• _Problem details_
Leaving out the images, please output every entry exactly as it appears.
[Source data]
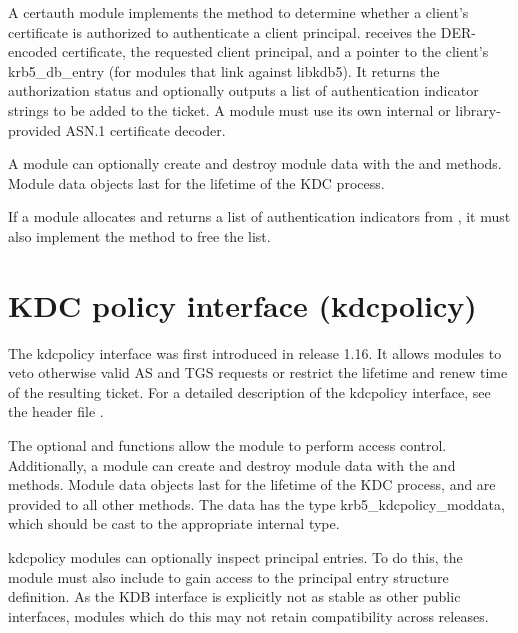 \documentclass[letterpaper,10pt,english]{sphinxmanual}
\begin{document}
A certauth module implements the  method to determine
whether a client’s certificate is authorized to authenticate a client
principal.   receives the DER-encoded certificate, the
requested client principal, and a pointer to the client’s
krb5\_db\_entry (for modules that link against libkdb5).  It returns the
authorization status and optionally outputs a list of authentication
indicator strings to be added to the ticket.  A module must use its
own internal or library-provided ASN.1 certificate decoder.

A module can optionally create and destroy module data with the
 and  methods.  Module data objects last for the
lifetime of the KDC process.

If a module allocates and returns a list of authentication indicators
from , it must also implement the  method
to free the list.


\section{KDC policy interface (kdcpolicy)}
\label{\detokenize{plugindev/kdcpolicy:kdcpolicy-plugin}}\label{\detokenize{plugindev/kdcpolicy::doc}}\label{\detokenize{plugindev/kdcpolicy:kdc-policy-interface-kdcpolicy}}
The kdcpolicy interface was first introduced in release 1.16.  It
allows modules to veto otherwise valid AS and TGS requests or restrict
the lifetime and renew time of the resulting ticket.  For a detailed
description of the kdcpolicy interface, see the header file
.

The optional  and  functions allow the module
to perform access control.  Additionally, a module can create and
destroy module data with the  and  methods.  Module
data objects last for the lifetime of the KDC process, and are
provided to all other methods.  The data has the type
krb5\_kdcpolicy\_moddata, which should be cast to the appropriate
internal type.

kdcpolicy modules can optionally inspect principal entries.  To do
this, the module must also include  to gain access to the
principal entry structure definition.  As the KDB interface is
explicitly not as stable as other public interfaces, modules which do
this may not retain compatibility across releases.



\renewcommand{\indexname}{Index}
\printindex
\end{document}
[/Source data]
• _Response to this exercise_
 \documentclass[letterpaper,10pt,english]{sphinxmanual}
\begin{document}
A certauth module implements the  method to determine
whether a client’s certificate is authorized to authenticate a client
principal.   receives the DER-encoded certificate, the
requested client principal, and a pointer to the client’s
krb5\_db\_entry (for modules that link against libkdb5).  It returns the
authorization status and optionally outputs a list of authentication
indicator strings to be added to the ticket.  A module must use its
own internal or library-provided ASN.1 certificate decoder.

A module can optionally create and destroy module data with the
 and  methods.  Module data objects last for the
lifetime of the KDC process.

If a module allocates and returns a list of authentication indicators
from , it must also implement the  method
to free the list.


\section{KDC policy interface (kdcpolicy)}
\label{\detokenize{plugindev/kdcpolicy:kdcpolicy-plugin}}\label{\detokenize{plugindev/kdcpolicy::doc}}\label{\detokenize{plugindev/kdcpolicy:kdc-policy-interface-kdcpolicy}}
The kdcpolicy interface was first introduced in release 1.16.  It
allows modules to veto otherwise valid AS and TGS requests or restrict
the lifetime and renew time of the resulting ticket.  For a detailed
description of the kdcpolicy interface, see the header file
.

The optional  and  functions allow the module
to perform access control.  Additionally, a module can create and
destroy module data with the  and  methods.  Module
data objects last for the lifetime of the KDC process, and are
provided to all other methods.  The data has the type
krb5\_kdcpolicy\_moddata, which should be cast to the appropriate
internal type.

kdcpolicy modules can optionally inspect principal entries.  To do
this, the module must also include  to gain access to the
principal entry structure definition.  As the KDB interface is
explicitly not as stable as other public interfaces, modules which do
this may not retain compatibility across releases.



\renewcommand{\indexname}{Index}
\printindex
\end{document}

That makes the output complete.